> **Records to process**
-*-*-

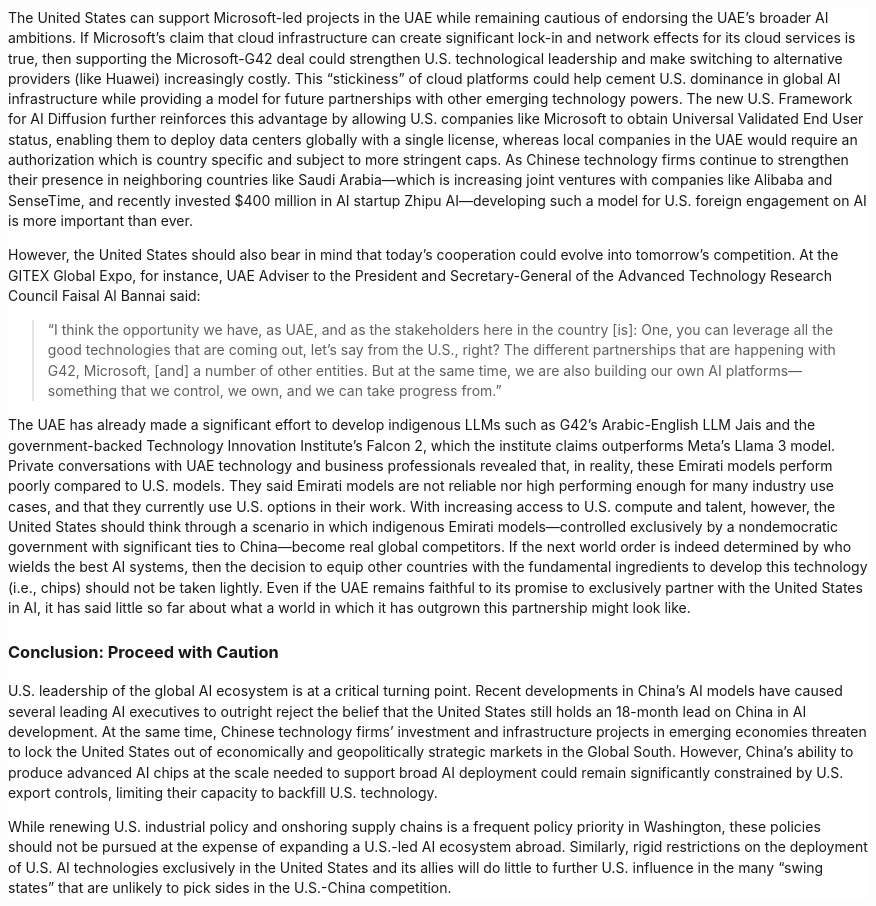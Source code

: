 The United States can support Microsoft-led projects in the UAE while remaining cautious of endorsing the UAE’s broader AI ambitions. If Microsoft’s claim that cloud infrastructure can create significant lock-in and network effects for its cloud services is true, then supporting the Microsoft-G42 deal could strengthen U.S. technological leadership and make switching to alternative providers (like Huawei) increasingly costly. This “stickiness” of cloud platforms could help cement U.S. dominance in global AI infrastructure while providing a model for future partnerships with other emerging technology powers. The new U.S. Framework for AI Diffusion further reinforces this advantage by allowing U.S. companies like Microsoft to obtain Universal Validated End User status, enabling them to deploy data centers globally with a single license, whereas local companies in the UAE would require an authorization which is country specific and subject to more stringent caps. As Chinese technology firms continue to strengthen their presence in neighboring countries like Saudi Arabia—which is increasing joint ventures with companies like Alibaba and SenseTime, and recently invested $400 million in AI startup Zhipu AI—developing such a model for U.S. foreign engagement on AI is more important than ever.

However, the United States should also bear in mind that today’s cooperation could evolve into tomorrow’s competition. At the GITEX Global Expo, for instance, UAE Adviser to the President and Secretary-General of the Advanced Technology Research Council Faisal Al Bannai said:

> “I think the opportunity we have, as UAE, and as the stakeholders here in the country [is]: One, you can leverage all the good technologies that are coming out, let’s say from the U.S., right? The different partnerships that are happening with G42, Microsoft, [and] a number of other entities. But at the same time, we are also building our own AI platforms—something that we control, we own, and we can take progress from.”

The UAE has already made a significant effort to develop indigenous LLMs such as G42’s Arabic-English LLM Jais and the government-backed Technology Innovation Institute’s Falcon 2, which the institute claims outperforms Meta’s Llama 3 model. Private conversations with UAE technology and business professionals revealed that, in reality, these Emirati models perform poorly compared to U.S. models. They said Emirati models are not reliable nor high performing enough for many industry use cases, and that they currently use U.S. options in their work. With increasing access to U.S. compute and talent, however, the United States should think through a scenario in which indigenous Emirati models—controlled exclusively by a nondemocratic government with significant ties to China—become real global competitors. If the next world order is indeed determined by who wields the best AI systems, then the decision to equip other countries with the fundamental ingredients to develop this technology (i.e., chips) should not be taken lightly. Even if the UAE remains faithful to its promise to exclusively partner with the United States in AI, it has said little so far about what a world in which it has outgrown this partnership might look like.


### Conclusion: Proceed with Caution

U.S. leadership of the global AI ecosystem is at a critical turning point. Recent developments in China’s AI models have caused several leading AI executives to outright reject the belief that the United States still holds an 18-month lead on China in AI development. At the same time, Chinese technology firms’ investment and infrastructure projects in emerging economies threaten to lock the United States out of economically and geopolitically strategic markets in the Global South. However, China’s ability to produce advanced AI chips at the scale needed to support broad AI deployment could remain significantly constrained by U.S. export controls, limiting their capacity to backfill U.S. technology.

While renewing U.S. industrial policy and onshoring supply chains is a frequent policy priority in Washington, these policies should not be pursued at the expense of expanding a U.S.-led AI ecosystem abroad. Similarly, rigid restrictions on the deployment of U.S. AI technologies exclusively in the United States and its allies will do little to further U.S. influence in the many “swing states” that are unlikely to pick sides in the U.S.-China competition.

-*-*-

> **Task to complete**
Count the lines of the entries above that contain the word "technologies" and give only the number.

> **Output below**
2